Yet people travel for the purpose of accessing a job or a shop or a friend’s house, and travel further if those things they are trying to access are further away. The further they travel, the less mobility options they have, which may result in a poor choice between car-dependence and isolation. The latter I add as we consider the impact of new online technologies on accessibility over mobility. See a great blog on this by @alikirkbride for #LTTMobilityMatters.

Moreover, I have recently discovered that the concept that humans seek accessibility rather than mobility can be backed up scientifically. In the last decade, researchers [1-4] have used big data from mobile phone call records and social media to show that human movement follows certain patterns, namely:

  • Most people can be found in a few predictable places (home, work) most days of the week at the times (night and day) where you’d expect to find them there.
  • Most people make more short trips than long trips, and the distribution of short trips follows a certain pattern, decreasing with distance, up to a threshold.
  • At which point you have a different pattern where people who travel further can be found in expected places more often and have fewer irregular trips.
  • And, those people who travel further tend to live where there is less density – of population, employment, opportunities, activities – than those who travel shorter distances.

It is this last point that is key. None of the studies are looking at mode of travel, but they say something very basic about travel behaviour. Namely, that people are not choosing which trips to make to minimise journey times or distance travelled, even if that may influence modal choice. No, they are choosing which trips to make based on where the destinations are which they are trying to reach. They will choose the nearest destination that meets their need or desire or nearest ‘intervening opportunity’ as one study calls it [2].

Thus, transport planners should be as aware as land use planners of the importance of place-making, of mixed-use development, of walkable neighbourhoods. Discussing those is a whole other blog, so I’ll leave it there, but in a twisted way, that man who chastised me long ago had a point. If we could work at the sort of job we wanted, shop for whatever we needed, socialise with our friends and family and have our children in decent schools, all in the same area as our home, we would probably choose to do so.
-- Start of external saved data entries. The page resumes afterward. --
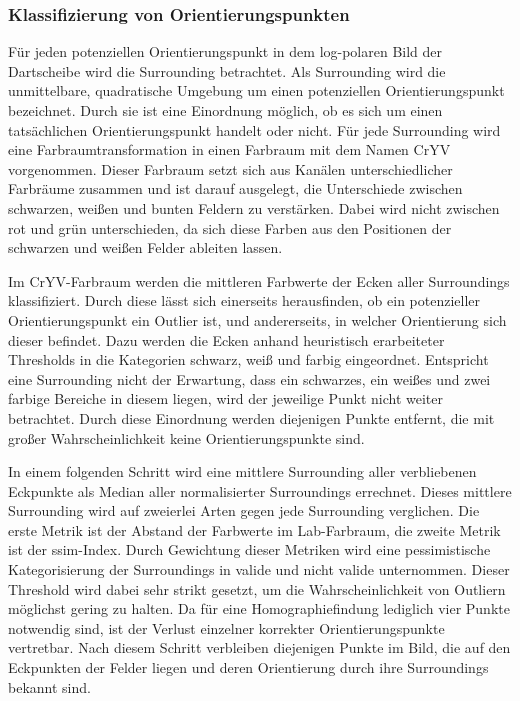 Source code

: \subsubsection{Klassifizierung von Orientierungspunkten}
\label{sec:orientierungspunkte_klassifizieren}

Für jeden potenziellen Orientierungspunkt in dem log-polaren Bild der Dartscheibe wird die Surrounding betrachtet. Als Surrounding wird die unmittelbare, quadratische Umgebung um einen potenziellen Orientierungspunkt bezeichnet. Durch sie ist eine Einordnung möglich, ob es sich um einen tatsächlichen Orientierungspunkt handelt oder nicht. Für jede Surrounding wird eine Farbraumtransformation in einen Farbraum mit dem Namen CrYV vorgenommen. Dieser Farbraum setzt sich aus Kanälen unterschiedlicher Farbräume zusammen und ist darauf ausgelegt, die Unterschiede zwischen schwarzen, weißen und bunten Feldern zu verstärken. Dabei wird nicht zwischen rot und grün unterschieden, da sich diese Farben aus den Positionen der schwarzen und weißen Felder ableiten lassen.

Im CrYV-Farbraum werden die mittleren Farbwerte der Ecken aller Surroundings klassifiziert. Durch diese lässt sich einerseits herausfinden, ob ein potenzieller Orientierungspunkt ein Outlier ist, und andererseits, in welcher Orientierung sich dieser befindet. Dazu werden die Ecken anhand heuristisch erarbeiteter Thresholds in die Kategorien schwarz, weiß und farbig eingeordnet. Entspricht eine Surrounding nicht der Erwartung, dass ein schwarzes, ein weißes und zwei farbige Bereiche in diesem liegen, wird der jeweilige Punkt nicht weiter betrachtet. Durch diese Einordnung werden diejenigen Punkte entfernt, die mit großer Wahrscheinlichkeit keine Orientierungspunkte sind.

In einem folgenden Schritt wird eine mittlere Surrounding aller verbliebenen Eckpunkte als Median aller normalisierter Surroundings errechnet. Dieses mittlere Surrounding wird auf zweierlei Arten gegen jede Surrounding verglichen. Die erste Metrik ist der Abstand der Farbwerte im Lab-Farbraum, die zweite Metrik ist der \ac{ssim}-Index. Durch Gewichtung dieser Metriken wird eine pessimistische Kategorisierung der Surroundings in valide und nicht valide unternommen. Dieser Threshold wird dabei sehr strikt gesetzt, um die Wahrscheinlichkeit von Outliern möglichst gering zu halten. Da für eine Homographiefindung lediglich vier Punkte notwendig sind, ist der Verlust einzelner korrekter Orientierungspunkte vertretbar. Nach diesem Schritt verbleiben diejenigen Punkte im Bild, die auf den Eckpunkten der Felder liegen und deren Orientierung durch ihre Surroundings bekannt sind.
Then we would have more options for sustainable mobility (e.g. walking and cycling), which would be better for the environment and our health and make us more resilient to unforeseen events. And so transport planners would be planning for accessibility rather than mobility.
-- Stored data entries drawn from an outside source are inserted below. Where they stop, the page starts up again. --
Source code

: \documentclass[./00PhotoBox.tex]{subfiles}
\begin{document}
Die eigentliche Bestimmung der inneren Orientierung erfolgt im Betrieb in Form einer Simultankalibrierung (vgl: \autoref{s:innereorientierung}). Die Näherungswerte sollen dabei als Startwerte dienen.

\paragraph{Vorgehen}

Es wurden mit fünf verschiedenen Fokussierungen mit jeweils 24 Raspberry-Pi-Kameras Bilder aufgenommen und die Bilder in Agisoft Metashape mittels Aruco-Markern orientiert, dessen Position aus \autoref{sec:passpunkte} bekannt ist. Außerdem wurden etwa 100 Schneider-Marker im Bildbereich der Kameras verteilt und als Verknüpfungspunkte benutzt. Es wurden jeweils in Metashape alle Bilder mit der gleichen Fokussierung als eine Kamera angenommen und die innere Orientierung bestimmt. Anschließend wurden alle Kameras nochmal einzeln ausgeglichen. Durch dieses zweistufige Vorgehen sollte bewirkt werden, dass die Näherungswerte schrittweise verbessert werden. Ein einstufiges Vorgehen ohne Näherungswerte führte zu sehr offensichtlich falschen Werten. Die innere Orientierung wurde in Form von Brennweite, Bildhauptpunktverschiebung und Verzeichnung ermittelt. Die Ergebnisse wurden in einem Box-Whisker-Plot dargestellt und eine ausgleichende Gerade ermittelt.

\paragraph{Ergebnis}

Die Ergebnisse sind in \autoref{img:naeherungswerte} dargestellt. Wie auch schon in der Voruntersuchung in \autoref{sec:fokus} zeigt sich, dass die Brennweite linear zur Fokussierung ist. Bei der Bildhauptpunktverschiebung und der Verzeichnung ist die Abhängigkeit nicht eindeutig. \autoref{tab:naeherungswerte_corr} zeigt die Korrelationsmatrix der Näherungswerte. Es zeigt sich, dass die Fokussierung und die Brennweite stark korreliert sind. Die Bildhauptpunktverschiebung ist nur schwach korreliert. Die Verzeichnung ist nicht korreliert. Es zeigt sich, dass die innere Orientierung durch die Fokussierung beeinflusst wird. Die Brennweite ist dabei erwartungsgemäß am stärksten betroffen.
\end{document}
  1. Gonzalez, M.C.H., Cesar A. & Barabasi, Albert-Laszlo, Understanding individual human mobility patterns. Nature, 2008. 453(7196): p. 779-782.
  2. Noulas A, S.S., Lambiotte R, Pontil M, and Mascolo C, A Tale of Many Cities: Universal Patterns in Human Urban Mobility. PLoS ONE, 2012. 7(5): p. 1-10.
  3. Isaacman S, B.R., Caceres R, Kobourov SG, Martonosi M, Rowland, J and Varshavsky, A. Identifying Important Places in People’s Lives from Cellular Network Data. in 9th International Conference on Pervasive Computing (Pervasive). 2011.
  4. Song, C.Q., Zehui Qu; Blumm, Nicholas and Barabási, Albert-László, Limits of Predictability in Human Mobility. Science, 2010. 327: p. 1018-1021.